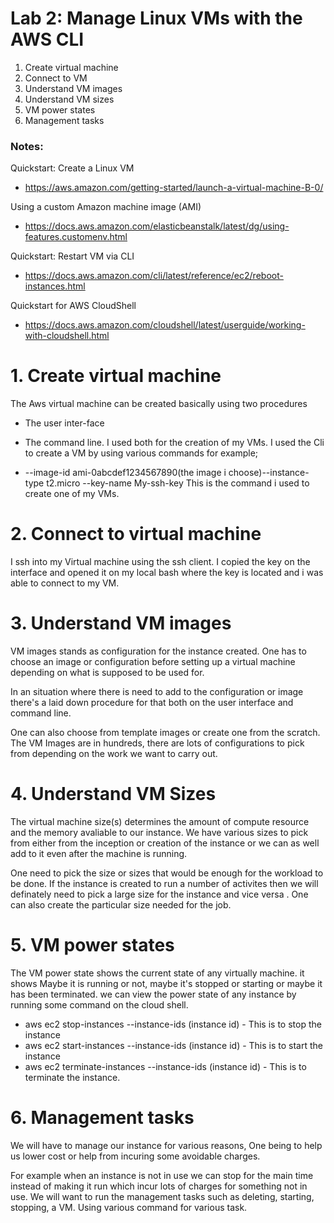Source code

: # Lab 2: Manage Linux VMs with the AWS CLI

1. Create virtual machine
2. Connect to VM
3. Understand VM images
4. Understand VM sizes
5. VM power states
6. Management tasks

### Notes:

Quickstart: Create a Linux VM
* https://aws.amazon.com/getting-started/launch-a-virtual-machine-B-0/

Using a custom Amazon machine image (AMI)
* https://docs.aws.amazon.com/elasticbeanstalk/latest/dg/using-features.customenv.html

Quickstart: Restart VM via CLI
* https://docs.aws.amazon.com/cli/latest/reference/ec2/reboot-instances.html

Quickstart for AWS CloudShell
* https://docs.aws.amazon.com/cloudshell/latest/userguide/working-with-cloudshell.html



# 1. Create virtual machine

The Aws virtual machine can be created basically using two procedures 
 * The user inter-face
 * The command line.
I used both for the creation of my VMs. I used the Cli to create a VM by using various commands 
for example; 

 * --image-id ami-0abcdef1234567890(the image i choose)--instance-type t2.micro --key-name My-ssh-key
This is the command i used to create one of my VMs.


# 2. Connect to virtual machine

I ssh into my Virtual machine using the ssh client. I copied the key on the interface and opened
it on my local bash where the key is located and i was able to connect to my VM.


# 3. Understand VM images

VM images stands as configuration for the instance created. One has to choose an image or 
configuration before setting up a virtual machine depending on what is supposed to be used for.

In an situation where there is need to add to the configuration or image there's a laid down 
procedure for that both on the user interface and command line. 

One can also choose from template
images or create one from the scratch. The VM Images are in hundreds, there are lots of configurations
to pick 
from depending on the work we want to carry out. 

# 4. Understand VM Sizes

The virtual machine size(s) determines the amount of compute resource and the memory avaliable to our instance. 
We have various sizes to pick from either from the inception or creation of the instance or we can
as well add to it even after the machine is running. 

One need to pick the size or sizes that would be 
enough for the workload to be done. If the instance is created to run a number of activites then we will
definately need to pick a large size for the instance and vice versa . One can also create the particular 
size needed for the job.

# 5. VM power states

The VM power state shows the current state of any virtually machine. it shows Maybe it is running or not, 
maybe it's stopped or starting or maybe it has been terminated. we can view the power state of any instance
by running some command on the cloud shell.
 * aws ec2 stop-instances --instance-ids (instance id) - This is to stop the instance
 * aws ec2 start-instances --instance-ids (instance id) - This is to start the instance
 * aws ec2 terminate-instances --instance-ids (instance id) - This is to terminate the instance.



# 6. Management tasks

We will have to manage our instance for various reasons, One being to help us lower cost or
help from incuring some avoidable charges.

For example when an instance is not in use we can stop
for the main time instead of making it run which incur lots of charges for something not in use.
We will want to run the management tasks such as deleting, starting, stopping, a VM. 
Using various command for various task.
◇ ◇ ◇ ◇ ◇ ◇ ◇
REQUIRED WORK: Copy each line of the entries in which the string "various" is found.

RESULT OF THE TASK:
I used both for the creation of my VMs. I used the Cli to create a VM by using various commands 
We have various sizes to pick from either from the inception or creation of the instance or we can
We will have to manage our instance for various reasons, One being to help us lower cost or
Using various command for various task.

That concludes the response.